# Subreddit Identification function ('Shower Thought' or 'Crazy Idea'?) 

The second best performing model (Naive Bayes with three features) is used in this function in the interest of time. The best performing model (Boosting Classifier with three features) has a much longer run time for each prediction

In [30]:
def subreddit_id(post):
    import pandas as pd
    from sklearn.feature_extraction.text import CountVectorizer
    from sklearn.compose import make_column_transformer
    # from sklearn.ensemble import GradientBoostingClassifier 
    from sklearn.pipeline import make_pipeline
    from sklearn.naive_bayes import MultinomialNB

    df_subreddits = pd.read_csv('./00_cleaned_data/subreddits.csv')
    X = df_subreddits[['full_text', 'letter_count', 'word_count']]
    y = df_subreddits['subreddit']

    cv = CountVectorizer(max_df=0.8, min_df=0, ngram_range=(1,2))
    text_vectorizer = make_column_transformer((cv, 'full_text'), remainder='passthrough', n_jobs=-1, verbose_feature_names_out=False)
    nb = MultinomialNB(alpha=0.1)
    pipe = make_pipeline(text_vectorizer, nb)
    pipe.fit(X, y)
    X_post = pd.DataFrame([[ post, len(post), len(post.split(' ')) ]], columns=['full_text', 'letter_count', 'word_count'])
    return print(pipe.predict(X_post))
    

# Testing function

Subreddit posts from today (never seen by model) are used to test the function
<br>
(https://www.reddit.com/r/Showerthoughts/, https://www.reddit.com/r/CrazyIdeas/)

In [40]:
#Correctly identified!

subreddit_id('whenever a court undoes a law by saying its unconstitutional, the government owes reparations to everyone who that law caused problems for')

['crazyideas']


In [41]:
#Correctly identified!

subreddit_id('On days when the zoo is closed, take one of the animals on a tour to see th other animals.
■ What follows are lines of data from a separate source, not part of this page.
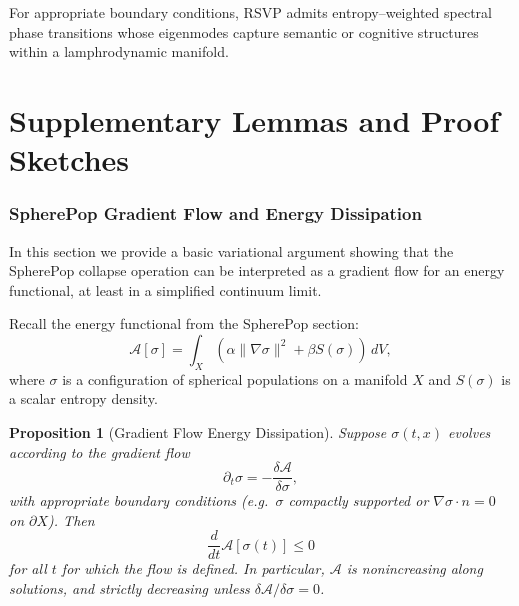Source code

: \documentclass[12pt]{article}
\theoremstyle{plain}
\newtheorem{proposition}[theorem]{Proposition}
\theoremstyle{definition}
\theoremstyle{remark}
\begin{document}
\begin{conjecture}
For appropriate boundary conditions, RSVP admits entropy--weighted spectral
phase transitions whose eigenmodes capture semantic or cognitive structures
within a lamphrodynamic manifold.
\end{conjecture}


\part{Supplementary Lemmas and Proof Sketches}


\section{SpherePop Gradient Flow and Energy Dissipation}

In this section we provide a basic variational argument showing that the
SpherePop collapse operation can be interpreted as a gradient flow for an
energy functional, at least in a simplified continuum limit.

Recall the energy functional from the SpherePop section:
\begin{equation}
    \mathcal{A}[\sigma] 
    = \int_X \left( \alpha \|\nabla \sigma\|^2 + \beta S(\sigma)\right)\,dV,
    \label{eq:spherepop-energy}
\end{equation}
where $\sigma$ is a configuration of spherical populations on a manifold $X$
and $S(\sigma)$ is a scalar entropy density.

\begin{proposition}[Gradient Flow Energy Dissipation]
\label{prop:spherepop-energy-dissipation}
Suppose $\sigma(t,x)$ evolves according to the gradient flow
\begin{equation}
    \partial_t \sigma = - \frac{\delta \mathcal{A}}{\delta \sigma},
    \label{eq:spherepop-gradient-flow}
\end{equation}
with appropriate boundary conditions (e.g.\ $\sigma$ compactly supported or
$\nabla \sigma \cdot n = 0$ on $\partial X$). Then
\[
    \frac{d}{dt}\mathcal{A}[\sigma(t)] \le 0
\]
for all $t$ for which the flow is defined. In particular, $\mathcal{A}$ is
nonincreasing along solutions, and strictly decreasing unless
$\delta \mathcal{A}/\delta \sigma = 0$.
\end{proposition}
\end{document}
Then give them a free T-shirt.')

['crazyideas']


In [42]:
#Correctly identified!

subreddit_id('Rename the Asian and European halve of Istanbul to Eastanbul and Westanbul')

['crazyideas']


In [43]:
#Correctly identified!

subreddit_id('A golf course inside a heavily wooded area. Do you think you\'re a big shot just because you can hit a ball across an open field? Up the ante by playing 18 holes in a forest!')

['crazyideas']


In [44]:
#Correctly identified!

subreddit_id('Have bungie release a PS$ exclusive Halo adjacent game. With the purchase of bungie by playstation. I\'m thinking they could make a Halo-like shooter. They could call it schmalo, the protag would be called mister shcief. The setting is on a schmalo octagon fighting against the schmovenant.')

['crazyideas']


In [38]:
#Correctly identified!

subreddit_id('A 36-year-old has spent 18 years as an adult, so they are an adult adult')

['showerthoughts']


In [39]:
#Incorrectly identified (actually from Showerthoughts)

subreddit_id('Every year wall-e becomes more and more realistic.')

['crazyideas']


In [45]:
#Incorrectly identified (actually from Showerthoughts)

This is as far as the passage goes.